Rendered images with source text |

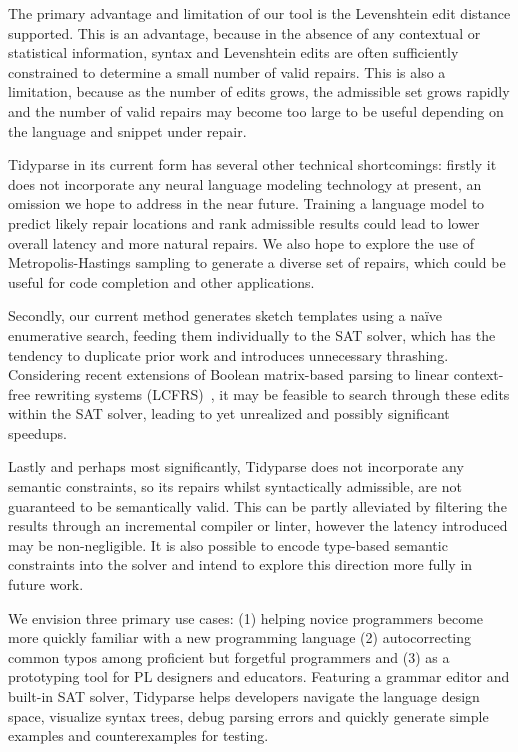 \documentclass[sigplan,review,anonymous,acmsmall]{acmart}\settopmatter{printfolios=false,printccs=false,printacmref=false}
\begin{document}
The primary advantage and limitation of our tool is the Levenshtein edit distance supported. This is an advantage, because in the absence of any contextual or statistical information, syntax and Levenshtein edits are often sufficiently constrained to determine a small number of valid repairs. This is also a limitation, because as the number of edits grows, the admissible set grows rapidly and the number of valid repairs may become too large to be useful depending on the language and snippet under repair.

Tidyparse in its current form has several other technical shortcomings: firstly it does not incorporate any neural language modeling technology at present, an omission we hope to address in the near future. Training a language model to predict likely repair locations and rank admissible results could lead to lower overall latency and more natural repairs. We also hope to explore the use of Metropolis-Hastings sampling to generate a diverse set of repairs, which could be useful for code completion and other applications.

Secondly, our current method generates sketch templates using a na\"ive enumerative search, feeding them individually to the SAT solver, which has the tendency to duplicate prior work and introduces unnecessary thrashing. Considering recent extensions of Boolean matrix-based parsing to linear context-free rewriting systems (LCFRS)~\cite{cohen2016parsing}, it may be feasible to search through these edits within the SAT solver, leading to yet unrealized and possibly significant speedups.

Lastly and perhaps most significantly, Tidyparse does not incorporate any semantic constraints, so its repairs whilst syntactically admissible, are not guaranteed to be semantically valid. This can be partly alleviated by filtering the results through an incremental compiler or linter, however the latency introduced may be non-negligible. It is also possible to encode type-based semantic constraints into the solver and intend to explore this direction more fully in future work.


We envision three primary use cases: (1) helping novice programmers become more quickly familiar with a new programming language (2) autocorrecting common typos among proficient but forgetful programmers and (3) as a prototyping tool for PL designers and educators. Featuring a grammar editor and built-in SAT solver, Tidyparse helps developers navigate the language design space, visualize syntax trees, debug parsing errors and quickly generate simple examples and counterexamples for testing. %
\end{document}
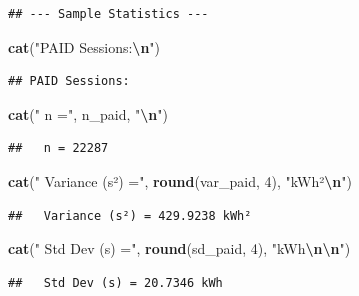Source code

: \documentclass[
  12pt,
]{article}
\newenvironment{Shaded}{\begin{snugshade}}{\end{snugshade}}
\newcommand{\DecValTok}[1]{\textcolor[rgb]{0.00,0.00,0.81}{#1}}
\newcommand{\FunctionTok}[1]{\textcolor[rgb]{0.13,0.29,0.53}{\textbf{#1}}}
\newcommand{\NormalTok}[1]{#1}
\newcommand{\SpecialCharTok}[1]{\textcolor[rgb]{0.81,0.36,0.00}{\textbf{#1}}}
\newcommand{\StringTok}[1]{\textcolor[rgb]{0.31,0.60,0.02}{#1}}
\begin{document}
\begin{verbatim}
## --- Sample Statistics ---
\end{verbatim}

\begin{Shaded}
\begin{Highlighting}[]
\FunctionTok{cat}\NormalTok{(}\StringTok{"PAID Sessions:}\SpecialCharTok{\textbackslash{}n}\StringTok{"}\NormalTok{)}
\end{Highlighting}
\end{Shaded}

\begin{verbatim}
## PAID Sessions:
\end{verbatim}

\begin{Shaded}
\begin{Highlighting}[]
\FunctionTok{cat}\NormalTok{(}\StringTok{"  n ="}\NormalTok{, n\_paid, }\StringTok{"}\SpecialCharTok{\textbackslash{}n}\StringTok{"}\NormalTok{)}
\end{Highlighting}
\end{Shaded}

\begin{verbatim}
##   n = 22287
\end{verbatim}

\begin{Shaded}
\begin{Highlighting}[]
\FunctionTok{cat}\NormalTok{(}\StringTok{"  Variance (s²) ="}\NormalTok{, }\FunctionTok{round}\NormalTok{(var\_paid, }\DecValTok{4}\NormalTok{), }\StringTok{"kWh²}\SpecialCharTok{\textbackslash{}n}\StringTok{"}\NormalTok{)}
\end{Highlighting}
\end{Shaded}

\begin{verbatim}
##   Variance (s²) = 429.9238 kWh²
\end{verbatim}

\begin{Shaded}
\begin{Highlighting}[]
\FunctionTok{cat}\NormalTok{(}\StringTok{"  Std Dev (s) ="}\NormalTok{, }\FunctionTok{round}\NormalTok{(sd\_paid, }\DecValTok{4}\NormalTok{), }\StringTok{"kWh}\SpecialCharTok{\textbackslash{}n\textbackslash{}n}\StringTok{"}\NormalTok{)}
\end{Highlighting}
\end{Shaded}

\begin{verbatim}
##   Std Dev (s) = 20.7346 kWh
\end{verbatim}
\end{document}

About this exercise |
Line by line, transcribe the records exactly, omitting the images.

The answer |
 \documentclass[sigplan,review,anonymous,acmsmall]{acmart}\settopmatter{printfolios=false,printccs=false,printacmref=false}
\begin{document}
The primary advantage and limitation of our tool is the Levenshtein edit distance supported. This is an advantage, because in the absence of any contextual or statistical information, syntax and Levenshtein edits are often sufficiently constrained to determine a small number of valid repairs. This is also a limitation, because as the number of edits grows, the admissible set grows rapidly and the number of valid repairs may become too large to be useful depending on the language and snippet under repair.

Tidyparse in its current form has several other technical shortcomings: firstly it does not incorporate any neural language modeling technology at present, an omission we hope to address in the near future. Training a language model to predict likely repair locations and rank admissible results could lead to lower overall latency and more natural repairs. We also hope to explore the use of Metropolis-Hastings sampling to generate a diverse set of repairs, which could be useful for code completion and other applications.

Secondly, our current method generates sketch templates using a na\"ive enumerative search, feeding them individually to the SAT solver, which has the tendency to duplicate prior work and introduces unnecessary thrashing. Considering recent extensions of Boolean matrix-based parsing to linear context-free rewriting systems (LCFRS)~\cite{cohen2016parsing}, it may be feasible to search through these edits within the SAT solver, leading to yet unrealized and possibly significant speedups.

Lastly and perhaps most significantly, Tidyparse does not incorporate any semantic constraints, so its repairs whilst syntactically admissible, are not guaranteed to be semantically valid. This can be partly alleviated by filtering the results through an incremental compiler or linter, however the latency introduced may be non-negligible. It is also possible to encode type-based semantic constraints into the solver and intend to explore this direction more fully in future work.


We envision three primary use cases: (1) helping novice programmers become more quickly familiar with a new programming language (2) autocorrecting common typos among proficient but forgetful programmers and (3) as a prototyping tool for PL designers and educators. Featuring a grammar editor and built-in SAT solver, Tidyparse helps developers navigate the language design space, visualize syntax trees, debug parsing errors and quickly generate simple examples and counterexamples for testing. %
\end{document}
Source code

: \documentclass[
  12pt,
]{article}
\newenvironment{Shaded}{\begin{snugshade}}{\end{snugshade}}
\newcommand{\DecValTok}[1]{\textcolor[rgb]{0.00,0.00,0.81}{#1}}
\newcommand{\FunctionTok}[1]{\textcolor[rgb]{0.13,0.29,0.53}{\textbf{#1}}}
\newcommand{\NormalTok}[1]{#1}
\newcommand{\SpecialCharTok}[1]{\textcolor[rgb]{0.81,0.36,0.00}{\textbf{#1}}}
\newcommand{\StringTok}[1]{\textcolor[rgb]{0.31,0.60,0.02}{#1}}
\begin{document}
\begin{verbatim}
## --- Sample Statistics ---
\end{verbatim}

\begin{Shaded}
\begin{Highlighting}[]
\FunctionTok{cat}\NormalTok{(}\StringTok{"PAID Sessions:}\SpecialCharTok{\textbackslash{}n}\StringTok{"}\NormalTok{)}
\end{Highlighting}
\end{Shaded}

\begin{verbatim}
## PAID Sessions:
\end{verbatim}

\begin{Shaded}
\begin{Highlighting}[]
\FunctionTok{cat}\NormalTok{(}\StringTok{"  n ="}\NormalTok{, n\_paid, }\StringTok{"}\SpecialCharTok{\textbackslash{}n}\StringTok{"}\NormalTok{)}
\end{Highlighting}
\end{Shaded}

\begin{verbatim}
##   n = 22287
\end{verbatim}

\begin{Shaded}
\begin{Highlighting}[]
\FunctionTok{cat}\NormalTok{(}\StringTok{"  Variance (s²) ="}\NormalTok{, }\FunctionTok{round}\NormalTok{(var\_paid, }\DecValTok{4}\NormalTok{), }\StringTok{"kWh²}\SpecialCharTok{\textbackslash{}n}\StringTok{"}\NormalTok{)}
\end{Highlighting}
\end{Shaded}

\begin{verbatim}
##   Variance (s²) = 429.9238 kWh²
\end{verbatim}

\begin{Shaded}
\begin{Highlighting}[]
\FunctionTok{cat}\NormalTok{(}\StringTok{"  Std Dev (s) ="}\NormalTok{, }\FunctionTok{round}\NormalTok{(sd\_paid, }\DecValTok{4}\NormalTok{), }\StringTok{"kWh}\SpecialCharTok{\textbackslash{}n\textbackslash{}n}\StringTok{"}\NormalTok{)}
\end{Highlighting}
\end{Shaded}

\begin{verbatim}
##   Std Dev (s) = 20.7346 kWh
\end{verbatim}
\end{document}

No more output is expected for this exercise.